Scott’s use of psychoanalysis rests largely upon two concepts: the subject and fantasy. In the case of the former, Scott revised her previous view on psychoanalysis’s “fixation” on the subject. Key here is how the subject and fantasies are intertwined. “Fantasy is at play in the articulation of both individual and collective identity;” writes Scott, “it extracts coherence from confusion, reduces multiplicity to singularity, and reconciles illicit desire with the law.” [6] Indeed, identity is itself the product of fantasy, the amalgamation of contradictory and tension-wrought bits of culture, experience, past and present into a seemingly seamless whole. [7] As Scott states: “My points are that power is produced in concrete and particular relationships, that subjects are structured as a function of those relationships, and that these subjects cannot transcend the specificity of their circumstances without the simplification fantasy provides.” [8] In other words, fantasies allow subjects to move from the particular to the universal, from, say, idiosyncrasy to ideology, in spite of the fact that even the former is messy enough to preclude total comprehension, let alone allow for an easy move towards making statements concerning the latter.
Once more, a fantasy can “echo” across time. None of its iterations “sound” exactly like the rest (hence why they are “echoes”); but the resonances of each with the others is audible. The result are analogous fantasies that reverberate from one period to another as different individuals, groups, and societies replay “in time and over generations the process that forms individuals as social and political actors.” Through these reverberations, actors become emotionally invested in the fantasies, eliding “historical differences” and creating “apparent continuities” through repetition. [9] Scott’s investigation of feminism’s history through this lens provides a point of inspiration for intellectual historians interested in the usability of the past.
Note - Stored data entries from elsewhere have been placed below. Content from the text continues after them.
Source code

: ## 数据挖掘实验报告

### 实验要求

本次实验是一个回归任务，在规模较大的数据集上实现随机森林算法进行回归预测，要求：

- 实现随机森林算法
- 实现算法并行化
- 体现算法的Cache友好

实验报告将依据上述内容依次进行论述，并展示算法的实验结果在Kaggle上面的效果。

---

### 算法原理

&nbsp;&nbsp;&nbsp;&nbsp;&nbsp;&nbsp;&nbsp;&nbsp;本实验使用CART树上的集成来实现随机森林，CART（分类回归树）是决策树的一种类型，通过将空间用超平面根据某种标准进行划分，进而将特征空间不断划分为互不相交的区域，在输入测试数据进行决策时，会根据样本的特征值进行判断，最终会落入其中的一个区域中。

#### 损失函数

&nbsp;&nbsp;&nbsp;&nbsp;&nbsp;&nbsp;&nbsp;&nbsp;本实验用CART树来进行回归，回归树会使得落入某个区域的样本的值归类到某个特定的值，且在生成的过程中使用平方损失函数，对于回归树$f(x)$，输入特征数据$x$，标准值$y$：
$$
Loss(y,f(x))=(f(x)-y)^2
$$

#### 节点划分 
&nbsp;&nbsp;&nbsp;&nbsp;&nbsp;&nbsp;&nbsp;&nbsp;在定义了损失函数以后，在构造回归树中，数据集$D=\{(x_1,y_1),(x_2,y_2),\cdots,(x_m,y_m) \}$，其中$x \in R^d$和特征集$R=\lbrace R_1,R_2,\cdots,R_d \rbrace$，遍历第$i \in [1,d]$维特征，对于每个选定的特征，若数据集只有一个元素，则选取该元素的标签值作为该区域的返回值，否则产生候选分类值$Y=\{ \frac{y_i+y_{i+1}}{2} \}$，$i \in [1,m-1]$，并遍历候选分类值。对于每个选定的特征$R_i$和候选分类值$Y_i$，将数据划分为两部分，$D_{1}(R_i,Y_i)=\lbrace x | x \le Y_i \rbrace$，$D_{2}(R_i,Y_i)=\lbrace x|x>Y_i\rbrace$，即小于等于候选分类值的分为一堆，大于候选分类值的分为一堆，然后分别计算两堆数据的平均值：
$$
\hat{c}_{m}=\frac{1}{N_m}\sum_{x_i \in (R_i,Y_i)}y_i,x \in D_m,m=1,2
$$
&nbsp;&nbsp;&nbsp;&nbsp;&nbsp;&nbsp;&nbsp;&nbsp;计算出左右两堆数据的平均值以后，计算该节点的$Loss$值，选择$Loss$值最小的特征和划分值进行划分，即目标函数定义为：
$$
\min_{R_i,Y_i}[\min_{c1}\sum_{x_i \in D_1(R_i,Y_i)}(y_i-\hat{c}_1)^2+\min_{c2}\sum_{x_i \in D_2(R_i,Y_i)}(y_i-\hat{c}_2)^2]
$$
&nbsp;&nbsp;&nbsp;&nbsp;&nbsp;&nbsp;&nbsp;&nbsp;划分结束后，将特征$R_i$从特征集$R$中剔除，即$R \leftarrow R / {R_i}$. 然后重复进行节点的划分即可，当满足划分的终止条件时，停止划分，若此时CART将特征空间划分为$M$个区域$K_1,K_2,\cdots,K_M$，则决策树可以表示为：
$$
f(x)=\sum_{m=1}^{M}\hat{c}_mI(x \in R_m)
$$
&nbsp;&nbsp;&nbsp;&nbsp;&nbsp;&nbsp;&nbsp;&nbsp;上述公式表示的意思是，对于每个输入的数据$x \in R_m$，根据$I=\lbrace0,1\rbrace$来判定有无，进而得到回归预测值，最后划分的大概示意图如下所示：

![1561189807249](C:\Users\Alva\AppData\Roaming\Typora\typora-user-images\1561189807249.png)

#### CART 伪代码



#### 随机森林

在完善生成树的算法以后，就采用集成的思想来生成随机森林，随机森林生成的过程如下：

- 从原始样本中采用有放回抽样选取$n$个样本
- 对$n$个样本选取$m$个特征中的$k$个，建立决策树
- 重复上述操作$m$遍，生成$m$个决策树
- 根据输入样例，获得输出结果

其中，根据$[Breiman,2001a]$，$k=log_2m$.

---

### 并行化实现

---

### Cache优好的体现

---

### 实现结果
“What if our sense that we already know what feminist history is blocks the divine madness, the inspired arousal, that is precisely an encounter with the unknown?” asks Scott. [10] The question is addressed to what Scott sees as a malaise in gender and women’s history. From an insurgent field in the 1970s to an important source of major historiographical discussions today, Scott wonders if gender and women’s history has become too instutionalized, too constrained by disciplinary boundaries to continue to generate innovative visions for the future of feminism. The reasons behind this are more than just intellectual, thinks Scott. “It is,” she claims, “at least partly the inability to acknowledge directly the affective loss—the passionate idealization of women that drove women’s history and historians of women—that makes it, in [Elizabeth] Faue’s words, ‘so hard to see through the veil that hides the future from the present.’” [11] That is to say, perceptions of feminism’s past as once actually containing a stable subject at its core have caused a form of intellectual depression in the wake of this being revealed to be a fantasy. “Melancholy rests on a fantasy of a home that never really was,” states Scott. As such, it prevents the critical work of analyzing the way visions of feminism’s past limit the possibilities for its future. Too much energy is spent mourning a loss that was never there, not enough spent getting inspired to create what might be. [12]
History is useful for Scott, then, when it confronts the past in the manner of an analyst examining a patient: of fragmentary glimpses into a contradictory and ambivalent world that, for reasons which analysis strives to uncover, hold our minds captive. Understanding the irrational and emotional sources of actions and beliefs is an important supplement to the task of exploring their rational and calculated roots.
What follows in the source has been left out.